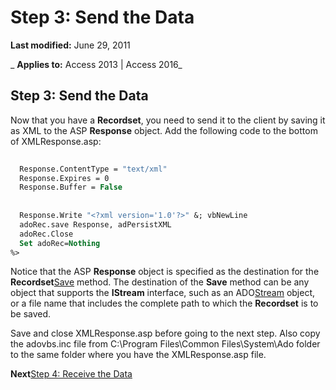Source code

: 
# Step 3: Send the Data

 **Last modified:** June 29, 2011

 _ **Applies to:** Access 2013 | Access 2016_

## Step 3: Send the Data

Now that you have a  **Recordset**, you need to send it to the client by saving it as XML to the ASP **Response** object. Add the following code to the bottom of XMLResponse.asp:


```vb
 
  Response.ContentType = "text/xml" 
  Response.Expires = 0 
  Response.Buffer = False 
 
 
  Response.Write "<?xml version='1.0'?>" &; vbNewLine 
  adoRec.save Response, adPersistXML 
  adoRec.Close 
  Set adoRec=Nothing 
%> 

```

Notice that the ASP  **Response** object is specified as the destination for the **Recordset**[Save](02dab13b-f947-b96d-46ea-0def3ed8f28f.md) method. The destination of the **Save** method can be any object that supports the **IStream** interface, such as an ADO[Stream](d49b1514-e0b4-0aca-d5c2-8266f3f4fe65.md) object, or a file name that includes the complete path to which the **Recordset** is to be saved.

Save and close XMLResponse.asp before going to the next step. Also copy the adovbs.inc file from C:\Program Files\Common Files\System\Ado folder to the same folder where you have the XMLResponse.asp file.

 **Next**[Step 4: Receive the Data](a27cc1d8-0ee0-95a5-ad70-88c454c10485.md)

WORK REQUEST: Your copy of the data should match it exactly, apart from the images, which are omitted.

WRITTEN ANSWER:
Source code

: 
# Step 3: Send the Data

 **Last modified:** June 29, 2011

 _ **Applies to:** Access 2013 | Access 2016_

## Step 3: Send the Data

Now that you have a  **Recordset**, you need to send it to the client by saving it as XML to the ASP **Response** object. Add the following code to the bottom of XMLResponse.asp:


```vb
 
  Response.ContentType = "text/xml" 
  Response.Expires = 0 
  Response.Buffer = False 
 
 
  Response.Write "<?xml version='1.0'?>" &; vbNewLine 
  adoRec.save Response, adPersistXML 
  adoRec.Close 
  Set adoRec=Nothing 
%> 

```

Notice that the ASP  **Response** object is specified as the destination for the **Recordset**[Save](02dab13b-f947-b96d-46ea-0def3ed8f28f.md) method. The destination of the **Save** method can be any object that supports the **IStream** interface, such as an ADO[Stream](d49b1514-e0b4-0aca-d5c2-8266f3f4fe65.md) object, or a file name that includes the complete path to which the **Recordset** is to be saved.

Save and close XMLResponse.asp before going to the next step. Also copy the adovbs.inc file from C:\Program Files\Common Files\System\Ado folder to the same folder where you have the XMLResponse.asp file.

 **Next**[Step 4: Receive the Data](a27cc1d8-0ee0-95a5-ad70-88c454c10485.md)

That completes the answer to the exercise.